Google's legal counsel says Gmail users should have no legitimate expectation of privacy

By on August 14, 2013, 9:45 AM
google, gmail, privacy, litigation, kim dotcom, lavabit, silent circle

A motion filed by Google’s attorneys dated July 13, 2013 notes that Gmail users should have no legitimate expectation of privacy. The filing, related to ongoing litigation about how the search giant operates the popular e-mail service, was unearthed by California-based consumer advocacy group Consumer Watchdog.

The motion notes that just as a sender of a letter to a business colleague cannot be surprised that the recipient’s assistant opens the letter, people that use web-based e-mail today cannot be surprised if their messages are processed by the recipient’s e-mail provider.

Google claims the plaintiffs in the case are trying to criminalize an ordinary business practice, referring of course to the process of scanning incoming messages for the purpose of selling targeted advertising.

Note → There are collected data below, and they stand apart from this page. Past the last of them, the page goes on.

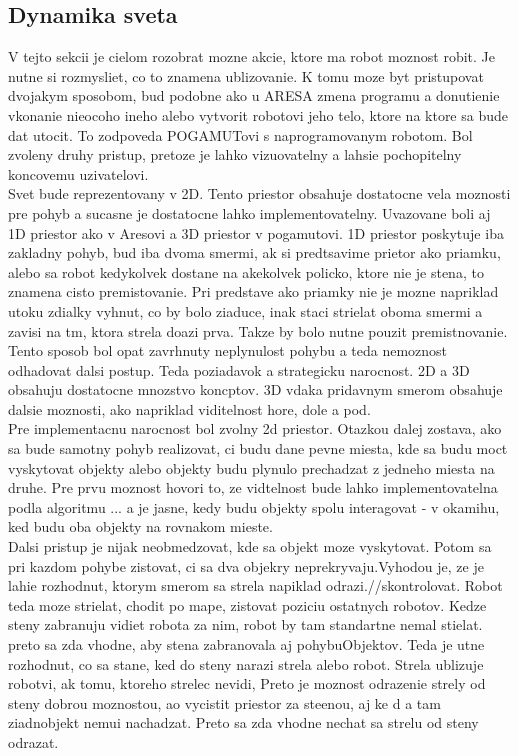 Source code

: \documentclass[a4paper,11pt,final]{report}
\begin{document}
\subsection{Dynamika sveta}
V tejto sekcii je cielom rozobrat mozne akcie, ktore ma robot moznost robit. Je nutne si rozmysliet, co to znamena ublizovanie. K tomu moze byt pristupovat dvojakym sposobom, bud podobne ako u ARESA zmena programu a donutienie vkonanie nieocoho ineho alebo vytvorit robotovi jeho telo, ktore na ktore sa bude dat utocit. To zodpoveda POGAMUTovi s naprogramovanym robotom. Bol zvoleny druhy pristup, pretoze je lahko vizuovatelny a lahsie pochopitelny koncovemu uzivatelovi.\\%
Svet bude reprezentovany v 2D. Tento priestor obsahuje  dostatocne vela moznosti pre pohyb a sucasne je dostatocne lahko implementovatelny. Uvazovane boli aj 1D priestor ako v Aresovi a 3D priestor v pogamutovi. 1D priestor poskytuje iba zakladny pohyb, bud iba dvoma smermi, ak si predtsavime prietor ako priamku, alebo sa robot kedykolvek dostane na akekolvek policko, ktore nie je stena, to znamena cisto premistovanie. Pri predstave ako priamky nie je mozne napriklad utoku zdialky vyhnut, co by bolo ziaduce, inak staci strielat oboma smermi a zavisi na tm, ktora strela doazi prva. Takze by bolo nutne pouzit premistnovanie. Tento sposob bol opat zavrhnuty neplynulost pohybu a teda nemoznost odhadovat dalsi postup. Teda poziadavok a strategicku narocnost. 2D a 3D obsahuju dostatocne mnozstvo koncptov. 3D vdaka pridavnym smerom obsahuje dalsie moznosti, ako napriklad viditelnost hore, dole a pod. \\
Pre implementacnu narocnost bol zvolny 2d priestor. Otazkou dalej zostava, ako sa bude samotny pohyb realizovat, ci budu dane pevne miesta, kde sa budu moct vyskytovat objekty alebo objekty budu plynulo prechadzat z jedneho miesta na druhe. Pre prvu moznost hovori to, ze vidtelnost bude lahko implementovatelna podla algoritmu ... a je jasne, kedy budu objekty spolu interagovat - v okamihu, ked budu oba objekty na rovnakom mieste. \\
Dalsi pristup je nijak neobmedzovat, kde sa objekt moze vyskytovat. Potom sa pri kazdom pohybe zistovat, ci sa dva objekry neprekryvaju.Vyhodou je, ze je lahie rozhodnut, ktorym smerom sa strela napiklad odrazi.//skontrolovat.
Robot teda moze strielat, chodit po mape, zistovat poziciu ostatnych robotov. Kedze steny zabranuju vidiet robota za nim, robot by tam standartne nemal stielat. preto sa zda vhodne, aby stena zabranovala aj pohybuObjektov. Teda je utne rozhodnut, co sa stane, ked do steny narazi strela alebo robot. Strela ublizuje robotvi, ak tomu, ktoreho strelec nevidi, Preto je moznost odrazenie strely od steny dobrou moznostou, ao vycistit priestor za steenou, aj ke d a tam ziadnobjekt nemui nachadzat. Preto sa zda vhodne nechat sa strelu od steny odrazat.\\
\end{document}
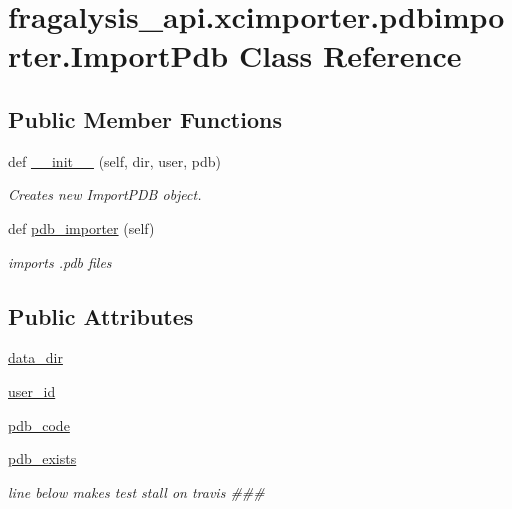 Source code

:\hypertarget{classfragalysis__api_1_1xcimporter_1_1pdbimporter_1_1_import_pdb}{}\section{fragalysis\+\_\+api.\+xcimporter.\+pdbimporter.\+Import\+Pdb Class Reference}
\label{classfragalysis__api_1_1xcimporter_1_1pdbimporter_1_1_import_pdb}
\subsection*{Public Member Functions}
\begin{DoxyCompactItemize}
\item 
def \hyperlink{classfragalysis__api_1_1xcimporter_1_1pdbimporter_1_1_import_pdb_adce98d493e0b72a1c383d26a4a84590f}{\+\_\+\+\_\+init\+\_\+\+\_\+} (self, dir, user, pdb)
\begin{DoxyCompactList}\small\item\em Creates new Import\+P\+DB object. \end{DoxyCompactList}\item 
def \hyperlink{classfragalysis__api_1_1xcimporter_1_1pdbimporter_1_1_import_pdb_acd432818f58309c5a65c92db9ca08ada}{pdb\+\_\+importer} (self)
\begin{DoxyCompactList}\small\item\em imports .pdb files \end{DoxyCompactList}\end{DoxyCompactItemize}
\subsection*{Public Attributes}
\begin{DoxyCompactItemize}
\item 
\hyperlink{classfragalysis__api_1_1xcimporter_1_1pdbimporter_1_1_import_pdb_a682ae0196455b3ba21d1f6f8083324ea}{data\+\_\+dir}
\item 
\hyperlink{classfragalysis__api_1_1xcimporter_1_1pdbimporter_1_1_import_pdb_a4e8f2945727ef48feba2a568eab43b3b}{user\+\_\+id}
\item 
\hyperlink{classfragalysis__api_1_1xcimporter_1_1pdbimporter_1_1_import_pdb_ab65dffc1f5b788b8d47cebf3a27ea08c}{pdb\+\_\+code}
\item 
\hyperlink{classfragalysis__api_1_1xcimporter_1_1pdbimporter_1_1_import_pdb_a32f7fbde8f3a111497280a932de510e6}{pdb\+\_\+exists}
\begin{DoxyCompactList}\small\item\em line below makes test stall on travis \#\#\# \end{DoxyCompactList}\end{DoxyCompactItemize}


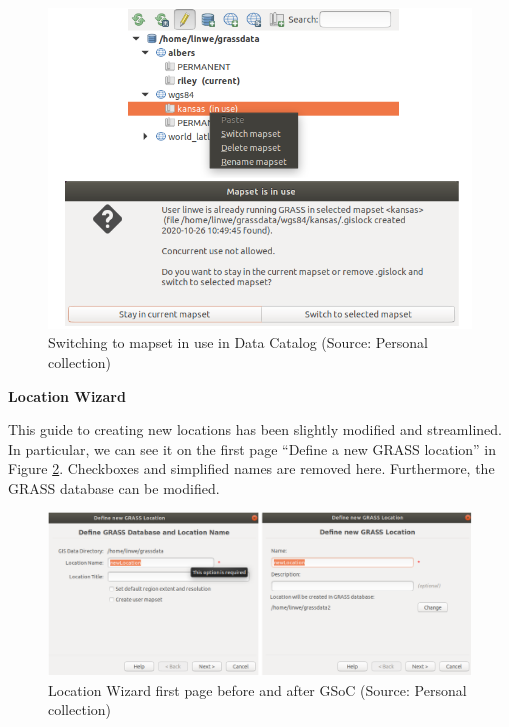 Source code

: \documentclass[a4paper,10pt,twoside]{article}
\begin{document}
\vspace{0.3cm}
\begin{figure}[hbt!] 
\begin{center}
\includegraphics[width=13cm]{../pictures/data_catalog_switch.png} 
\caption[Switching to mapset in use in Data Catalog]{Switching to mapset in use in Data Catalog (Source: Personal collection)}
\label{fig:data_catalog_switch_new}
\end{center}
\end{figure}


\bigskip
\noindent \textbf {Location Wizard}

\noindent This guide to creating new locations has been slightly modified and streamlined. In particular, we can see it on the first page ``Define a new GRASS location'' in Figure \ref{fig:loc_wiz_1}. Checkboxes and simplified names are removed here. Furthermore, the GRASS database can be modified.

\vspace{0.3cm}
\begin{figure}[hbt!] 
\begin{center}
\includegraphics[width=17cm]{../pictures/loc_wiz_1.png} 
\caption[Location Wizard first page before and after GSoC]{Location Wizard first page before and after GSoC (Source: Personal collection)}
\label{fig:loc_wiz_1}
\end{center}
\end{figure}
\end{document}
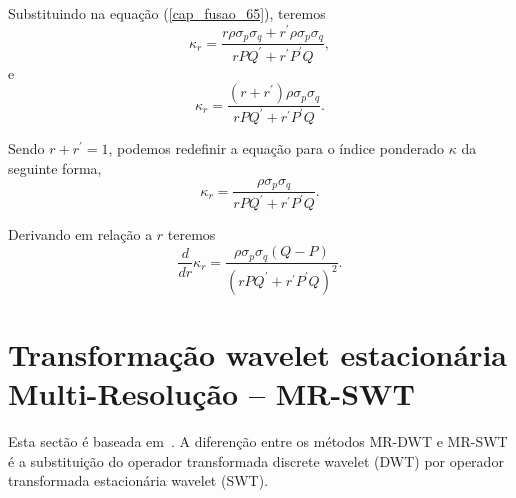 Substituindo na equação (\ref{cap_fusao_65}), teremos
\begin{equation}\nonumber
	\kappa_r = \frac{r\rho \sigma_p\sigma_q + r^{'}\rho \sigma_p\sigma_q}{rPQ^{'} +r^{'}P^{'}Q},
\end{equation}
e
\begin{equation}\nonumber
	\kappa_r = \frac{(r+ r^{'})\rho \sigma_p\sigma_q}{rPQ^{'} +r^{'}P^{'}Q}.
\end{equation}

Sendo $r+r^{'}=1$, podemos redefinir a equação para o índice ponderado $\kappa$ da seguinte forma,
\begin{equation}\label{cap_fusao_26}
	\kappa_r = \frac{\rho \sigma_p\sigma_q}{rPQ^{'} +r^{'}P^{'}Q}.
\end{equation}

Derivando em relação a $r$ teremos
\begin{equation}\label{cap_fusao_26}
	\frac{d}{dr} \kappa_r= \frac{\rho \sigma_p\sigma_q(Q-P)}{(rPQ^{'} +r^{'}P^{'}Q)^2}.
\end{equation}


\section{Transformação wavelet estacionária Multi-Resolução -- MR-SWT} 
Esta sectão é baseada em~\cite{n_r, jjly}. A diferenção entre os métodos MR-DWT e MR-SWT é a substituição do operador transformada discrete wavelet (DWT) por operador transformada estacionária wavelet (SWT).


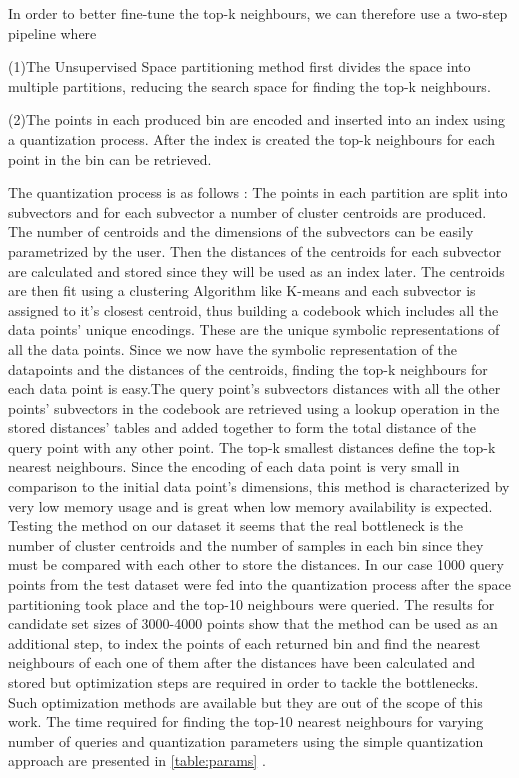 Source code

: \documentclass[sigconf, nonacm]{acmart}
\begin{document}
In order to better fine-tune the top-k neighbours, we can therefore use a two-step pipeline where

(1)The Unsupervised Space partitioning method first divides the space into multiple partitions, reducing the search space for finding the top-k neighbours.


(2)The points in each produced bin are encoded and inserted into an index using a quantization process. After the index is created the top-k neighbours for each point in the bin can be retrieved.

The quantization process is as follows : The points in each partition are split into subvectors and for each subvector a number of cluster centroids are produced. The number of centroids and the dimensions of the subvectors can be easily parametrized by the user. Then the distances of the centroids for each subvector are calculated and stored since they will be used as an index later. The centroids are then fit using a clustering Algorithm like K-means and each subvector is assigned to it's closest centroid, thus building a codebook which includes all the data points' unique encodings. These are the unique symbolic representations of all the data points. Since we now have the symbolic representation of the datapoints and the distances of the centroids, finding the top-k neighbours for each data point is easy.The query point's subvectors distances with all the other points' subvectors in the codebook are retrieved using a lookup operation in the stored distances' tables and added together to form the total distance of the query point with any other point. The top-k smallest distances define the top-k nearest neighbours. Since the encoding of each data point is very small in comparison to the initial data point's dimensions, this method is characterized by very low memory usage and is great when low memory availability is expected. Testing the method on our dataset it seems that the real bottleneck is the number of cluster centroids and the number of samples in each bin since they must be compared with each other to store the distances. In our case 1000 query points from the test dataset were fed into the quantization process after the space partitioning took place and the top-10 neighbours were queried. The results for candidate set sizes of 3000-4000 points show that the method can be used as an additional step, to index the points of each returned bin and find  the nearest neighbours of each one of them after the distances have been calculated and stored but optimization steps are required in order to tackle the bottlenecks. Such optimization methods are available\cite{opmethods} but they are out of the scope of this work. The time required for finding the top-10 nearest neighbours for varying number of queries and quantization parameters using the simple quantization approach are presented in \ref{table:params} .
\end{document}
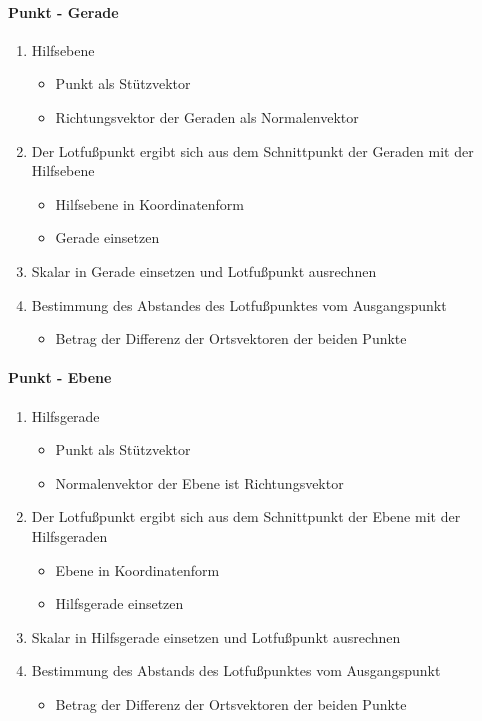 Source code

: \documentclass{article}
\begin{document}
  \paragraph{Punkt - Gerade}
  \begin{enumerate}
 	\item Hilfsebene 
 	\begin{itemize}
 		\item Punkt als Stützvektor
 		\item Richtungsvektor der Geraden als Normalenvektor
 	\end{itemize}
 	\item Der Lotfußpunkt ergibt sich aus dem Schnittpunkt der Geraden mit der Hilfsebene
 	\begin{itemize}
 		\item Hilfsebene in Koordinatenform
 		\item Gerade einsetzen
 	\end{itemize}
 	\item Skalar in Gerade einsetzen und Lotfußpunkt ausrechnen
 	\item Bestimmung des Abstandes des Lotfußpunktes vom Ausgangspunkt
 	\begin{itemize}
 		\item Betrag der Differenz der Ortsvektoren der beiden Punkte
 	\end{itemize}
  \end{enumerate}
  
  \paragraph{Punkt - Ebene}
  \begin{enumerate}
  	\item Hilfsgerade
  	\begin{itemize}
  		\item Punkt als Stützvektor
  		\item Normalenvektor der Ebene ist Richtungsvektor
  	\end{itemize}
  	\item Der Lotfußpunkt ergibt sich aus dem Schnittpunkt der Ebene mit der Hilfsgeraden
  	\begin{itemize}
  		\item Ebene in Koordinatenform
  		\item Hilfsgerade einsetzen
  	\end{itemize}
  	\item Skalar in Hilfsgerade einsetzen und Lotfußpunkt ausrechnen
  	\item Bestimmung des Abstands des Lotfußpunktes vom Ausgangspunkt
  	\begin{itemize}
  		\item Betrag der Differenz der Ortsvektoren der beiden Punkte
  	\end{itemize}
  \end{enumerate}
  
\end{document}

The search giant contends that federal wiretap laws afford third-party e-mail providers immunity from litigation if the practices are performed within the ordinary scope of business.

In a statement on the matter, Consumer Watchdog’s privacy project director John M. Simpson said Google has finally admitted they don’t respect privacy. He said people should take them at their word and if you care about your e-mail correspondents’ privacy then don’t use Gmail.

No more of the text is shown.